From the Kitchen: Irish Coffee with Bailey’s Whipped Cream & Irish Butter Oatmeal Sandwich Cookies
With St. Patrick’s day just a few days away, I thought it a “golden” opportunity to share these very fun and festive recipes with you. I know I’ve mentioned my disdain for artificial coloring in baking before, but when I discovered these metallic edible spray paints, I just couldn’t resist. The opportunity to paint all of my food gold was just too good a prospect. I’ve always been drawn to the festive nature of St. Patrick’s day and the delicious food and drink involved with celebrating (especially since turning 21). I’m not usually a fan of whiskey, but one of my favorite St.
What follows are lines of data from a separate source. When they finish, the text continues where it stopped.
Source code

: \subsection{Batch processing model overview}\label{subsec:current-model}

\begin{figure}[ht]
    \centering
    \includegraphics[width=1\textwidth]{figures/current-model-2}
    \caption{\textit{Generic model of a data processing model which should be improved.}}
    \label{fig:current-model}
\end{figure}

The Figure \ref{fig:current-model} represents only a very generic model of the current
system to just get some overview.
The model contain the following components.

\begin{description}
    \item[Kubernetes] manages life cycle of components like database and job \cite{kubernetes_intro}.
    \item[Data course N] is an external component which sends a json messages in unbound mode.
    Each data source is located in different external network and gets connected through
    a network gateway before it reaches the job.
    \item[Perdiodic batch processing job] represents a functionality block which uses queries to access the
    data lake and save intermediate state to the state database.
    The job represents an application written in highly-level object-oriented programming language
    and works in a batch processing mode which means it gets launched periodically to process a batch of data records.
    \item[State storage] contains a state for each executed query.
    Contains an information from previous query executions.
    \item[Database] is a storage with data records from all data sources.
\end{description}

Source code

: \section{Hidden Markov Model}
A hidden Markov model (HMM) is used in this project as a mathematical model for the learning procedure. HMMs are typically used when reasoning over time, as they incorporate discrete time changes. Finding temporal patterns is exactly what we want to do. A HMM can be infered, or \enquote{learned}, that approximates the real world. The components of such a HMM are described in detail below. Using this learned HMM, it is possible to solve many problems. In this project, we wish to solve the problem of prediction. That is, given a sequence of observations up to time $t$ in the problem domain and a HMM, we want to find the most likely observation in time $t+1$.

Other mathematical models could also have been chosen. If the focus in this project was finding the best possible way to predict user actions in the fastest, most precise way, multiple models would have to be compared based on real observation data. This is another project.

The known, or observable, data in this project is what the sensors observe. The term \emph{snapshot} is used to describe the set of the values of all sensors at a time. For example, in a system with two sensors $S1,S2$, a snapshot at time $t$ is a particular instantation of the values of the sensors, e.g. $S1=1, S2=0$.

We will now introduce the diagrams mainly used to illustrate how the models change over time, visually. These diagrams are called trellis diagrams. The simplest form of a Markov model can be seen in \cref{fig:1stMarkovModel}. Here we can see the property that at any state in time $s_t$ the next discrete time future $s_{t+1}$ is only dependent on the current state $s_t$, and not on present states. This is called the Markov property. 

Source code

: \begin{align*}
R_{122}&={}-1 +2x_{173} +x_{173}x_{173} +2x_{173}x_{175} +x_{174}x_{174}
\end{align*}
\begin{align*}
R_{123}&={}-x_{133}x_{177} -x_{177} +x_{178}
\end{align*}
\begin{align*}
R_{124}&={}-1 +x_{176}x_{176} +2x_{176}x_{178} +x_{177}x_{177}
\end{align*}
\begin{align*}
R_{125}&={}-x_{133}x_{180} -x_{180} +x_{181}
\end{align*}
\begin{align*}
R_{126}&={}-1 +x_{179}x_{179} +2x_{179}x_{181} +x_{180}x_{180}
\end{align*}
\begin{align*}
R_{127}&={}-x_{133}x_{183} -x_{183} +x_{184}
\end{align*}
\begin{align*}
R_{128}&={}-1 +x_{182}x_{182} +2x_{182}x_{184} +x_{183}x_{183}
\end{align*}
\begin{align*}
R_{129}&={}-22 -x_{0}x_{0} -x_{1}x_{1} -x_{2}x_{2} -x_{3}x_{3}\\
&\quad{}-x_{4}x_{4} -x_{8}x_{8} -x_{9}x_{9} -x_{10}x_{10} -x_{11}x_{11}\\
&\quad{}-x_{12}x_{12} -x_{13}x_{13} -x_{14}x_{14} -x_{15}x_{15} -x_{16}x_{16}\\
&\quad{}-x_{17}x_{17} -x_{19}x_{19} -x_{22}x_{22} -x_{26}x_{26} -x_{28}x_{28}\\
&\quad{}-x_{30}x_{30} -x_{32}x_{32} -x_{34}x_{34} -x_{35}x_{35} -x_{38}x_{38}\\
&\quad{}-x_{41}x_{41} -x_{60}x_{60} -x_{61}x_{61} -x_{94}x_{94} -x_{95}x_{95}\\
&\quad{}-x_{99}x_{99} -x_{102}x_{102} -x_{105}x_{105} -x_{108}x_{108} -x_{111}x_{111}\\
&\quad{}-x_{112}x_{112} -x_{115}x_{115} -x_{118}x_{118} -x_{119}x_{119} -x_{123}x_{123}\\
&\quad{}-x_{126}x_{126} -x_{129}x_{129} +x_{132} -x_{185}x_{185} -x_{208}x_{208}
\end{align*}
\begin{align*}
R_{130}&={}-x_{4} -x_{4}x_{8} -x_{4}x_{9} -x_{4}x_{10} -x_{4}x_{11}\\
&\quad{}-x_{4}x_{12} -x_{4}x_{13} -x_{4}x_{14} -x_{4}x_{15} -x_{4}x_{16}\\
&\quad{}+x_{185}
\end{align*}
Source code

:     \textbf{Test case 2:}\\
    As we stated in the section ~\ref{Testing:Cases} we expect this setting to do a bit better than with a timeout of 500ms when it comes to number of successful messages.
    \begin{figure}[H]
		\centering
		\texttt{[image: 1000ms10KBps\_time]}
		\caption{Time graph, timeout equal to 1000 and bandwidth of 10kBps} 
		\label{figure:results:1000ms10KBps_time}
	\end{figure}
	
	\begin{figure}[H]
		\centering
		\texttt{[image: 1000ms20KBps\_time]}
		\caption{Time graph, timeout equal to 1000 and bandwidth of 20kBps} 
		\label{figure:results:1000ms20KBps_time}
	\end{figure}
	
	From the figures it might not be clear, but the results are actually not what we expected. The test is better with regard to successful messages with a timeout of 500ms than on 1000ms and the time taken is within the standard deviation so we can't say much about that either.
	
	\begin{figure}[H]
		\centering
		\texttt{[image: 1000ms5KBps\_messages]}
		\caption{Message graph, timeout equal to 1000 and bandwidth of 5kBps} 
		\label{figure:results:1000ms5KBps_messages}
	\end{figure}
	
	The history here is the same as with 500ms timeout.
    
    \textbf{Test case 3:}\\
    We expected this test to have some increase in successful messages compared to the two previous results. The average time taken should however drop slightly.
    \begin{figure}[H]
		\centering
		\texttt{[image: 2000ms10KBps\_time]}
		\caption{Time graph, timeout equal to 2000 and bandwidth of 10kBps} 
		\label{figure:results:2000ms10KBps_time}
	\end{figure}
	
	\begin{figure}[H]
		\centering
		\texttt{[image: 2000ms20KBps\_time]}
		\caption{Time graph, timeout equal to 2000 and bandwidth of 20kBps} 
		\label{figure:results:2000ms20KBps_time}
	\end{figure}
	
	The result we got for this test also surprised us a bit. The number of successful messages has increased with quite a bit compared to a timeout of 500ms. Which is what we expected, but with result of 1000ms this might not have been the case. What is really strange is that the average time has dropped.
Patty’s day themed drinks is Irish Coffee and since I LOVE Bailey’s Irish Cream, I added a dash to heavy whipping cream which made my spiked coffee that much more delicious. And because I’ve been dying for the perfect opportunity to use my edible gold paint, I made “gold coin” Irish butter and oats cookies filled with melted dark chocolate and sprayed gold to accompany my Irish coffee. This combination made for such a fun and unexpected afternoon treat, I’m pretty sure anyone would be excited to enjoy these. Recipes after the jump! xoxo!
Irish Coffee (adapted from Martha Stewart)
Makes 4 servings
- 4 cups strong hot coffee
- 4 ounces Irish whiskey (I used Jameson)
- 1 cup heavy cream
- 2 teaspoon Bailey’s Irish Cream
- 1 tablespoon cane sugar
- Whisk cream, Bailey’s and cane sugar together in a medium bowl until stiff peaks form. Divide coffee and whiskey among 4 coffee cups, then top each with 1/4 cup whipped cream. Serve immediately.
- 1 1/3 cups all purpose flour
- 1 cup + 2 tbsp quick cooking oats (like McCanns)
- 1/2 cup UNSALTED Irish butter (like Kerrygold), chilled and cut into small chunks
- 1/4 cup sugar
- 1/4 tsp salt
- 1 cup dark chocolate chips
- Edible Gold spray paint (found here or I bought mine here)
Preheat oven to 350°F
Combine flour, oats, sugar and salt in the bowl of a food processor. Pulse a few times to combine.
Add in butter. Pulse for about 1 minute, until dough forms. Pour onto plastic wrap and press into a round disc. Wrap and refrigerate for at least an hour.
Roll chilled dough out onto a floured surface to about 1/8″ thin. Using a 2″ round cookie cutter cut about 24 cookies out and place onto a parchment or silpat lined baking sheet (You may have to re-roll the dough to get all 24). Bake for 20-25 minutes, or until cookies are lightly browned around the edges. Let cookies cool completely on a cooling rack.
While cookies are cooling, melt chocolate chips in a double boiler. Using a pastry brush, “paint” chocolate onto the back side of each cookie and sandwich them together. Refrigerate for 30 more minutes to allow chocolate to harden and spray edible paint onto each cookie one side at a time. (I recommend doing this outside on a covered surface just like you would with actual spray paint). Enjoy!